**To do**
Look through the data below and, wherever a line carries the word "simple", please copy that line.

BEGIN

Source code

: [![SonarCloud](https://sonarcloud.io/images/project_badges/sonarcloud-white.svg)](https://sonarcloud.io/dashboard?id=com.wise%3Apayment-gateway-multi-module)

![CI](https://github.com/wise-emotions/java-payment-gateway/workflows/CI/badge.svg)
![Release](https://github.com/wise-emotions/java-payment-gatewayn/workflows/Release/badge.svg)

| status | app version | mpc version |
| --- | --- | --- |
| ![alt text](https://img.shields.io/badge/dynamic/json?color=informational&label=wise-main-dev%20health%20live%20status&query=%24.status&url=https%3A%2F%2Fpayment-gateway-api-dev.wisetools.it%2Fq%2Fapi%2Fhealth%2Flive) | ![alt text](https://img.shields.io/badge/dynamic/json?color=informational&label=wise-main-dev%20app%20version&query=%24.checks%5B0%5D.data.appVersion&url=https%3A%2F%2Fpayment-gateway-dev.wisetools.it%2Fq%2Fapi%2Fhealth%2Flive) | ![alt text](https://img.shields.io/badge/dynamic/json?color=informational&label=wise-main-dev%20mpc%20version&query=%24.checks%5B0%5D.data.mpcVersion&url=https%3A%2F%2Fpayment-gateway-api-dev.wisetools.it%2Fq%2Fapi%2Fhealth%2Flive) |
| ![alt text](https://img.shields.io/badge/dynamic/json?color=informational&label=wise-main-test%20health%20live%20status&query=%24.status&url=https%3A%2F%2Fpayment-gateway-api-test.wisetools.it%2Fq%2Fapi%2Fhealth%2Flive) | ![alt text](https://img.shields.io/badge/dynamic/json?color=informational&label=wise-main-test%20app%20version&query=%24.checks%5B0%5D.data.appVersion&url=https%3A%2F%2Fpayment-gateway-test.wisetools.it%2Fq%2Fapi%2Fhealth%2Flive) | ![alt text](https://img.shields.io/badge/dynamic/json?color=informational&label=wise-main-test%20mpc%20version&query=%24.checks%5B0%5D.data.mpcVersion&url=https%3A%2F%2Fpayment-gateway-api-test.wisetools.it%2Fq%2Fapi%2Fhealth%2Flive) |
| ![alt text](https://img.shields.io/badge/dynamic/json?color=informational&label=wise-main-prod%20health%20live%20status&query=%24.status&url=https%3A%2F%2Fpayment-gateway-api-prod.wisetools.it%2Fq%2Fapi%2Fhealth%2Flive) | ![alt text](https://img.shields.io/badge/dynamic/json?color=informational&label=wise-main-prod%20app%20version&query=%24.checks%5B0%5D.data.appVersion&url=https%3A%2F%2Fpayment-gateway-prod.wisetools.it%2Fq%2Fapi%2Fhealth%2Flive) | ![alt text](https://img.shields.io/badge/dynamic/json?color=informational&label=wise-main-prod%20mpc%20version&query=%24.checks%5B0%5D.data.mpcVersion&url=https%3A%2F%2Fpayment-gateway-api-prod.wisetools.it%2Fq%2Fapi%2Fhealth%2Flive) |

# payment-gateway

END
BEGIN

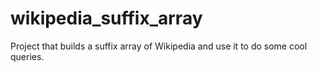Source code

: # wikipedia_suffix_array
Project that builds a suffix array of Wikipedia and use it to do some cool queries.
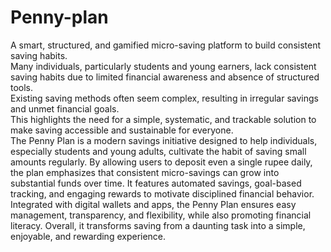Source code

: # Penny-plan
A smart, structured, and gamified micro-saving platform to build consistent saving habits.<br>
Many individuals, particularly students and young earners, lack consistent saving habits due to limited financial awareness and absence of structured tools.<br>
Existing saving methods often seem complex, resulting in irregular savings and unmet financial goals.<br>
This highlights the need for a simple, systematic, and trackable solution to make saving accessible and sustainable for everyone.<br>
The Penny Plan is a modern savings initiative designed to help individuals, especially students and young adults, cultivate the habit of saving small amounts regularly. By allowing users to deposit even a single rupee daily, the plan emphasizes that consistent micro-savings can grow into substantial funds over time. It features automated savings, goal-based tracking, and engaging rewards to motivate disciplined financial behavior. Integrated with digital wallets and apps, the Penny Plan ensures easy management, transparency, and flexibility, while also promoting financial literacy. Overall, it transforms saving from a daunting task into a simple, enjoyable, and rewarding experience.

END

**Exercise output**
This highlights the need for a simple, systematic, and trackable solution to make saving accessible and sustainable for everyone.<br>
The Penny Plan is a modern savings initiative designed to help individuals, especially students and young adults, cultivate the habit of saving small amounts regularly. By allowing users to deposit even a single rupee daily, the plan emphasizes that consistent micro-savings can grow into substantial funds over time. It features automated savings, goal-based tracking, and engaging rewards to motivate disciplined financial behavior. Integrated with digital wallets and apps, the Penny Plan ensures easy management, transparency, and flexibility, while also promoting financial literacy. Overall, it transforms saving from a daunting task into a simple, enjoyable, and rewarding experience.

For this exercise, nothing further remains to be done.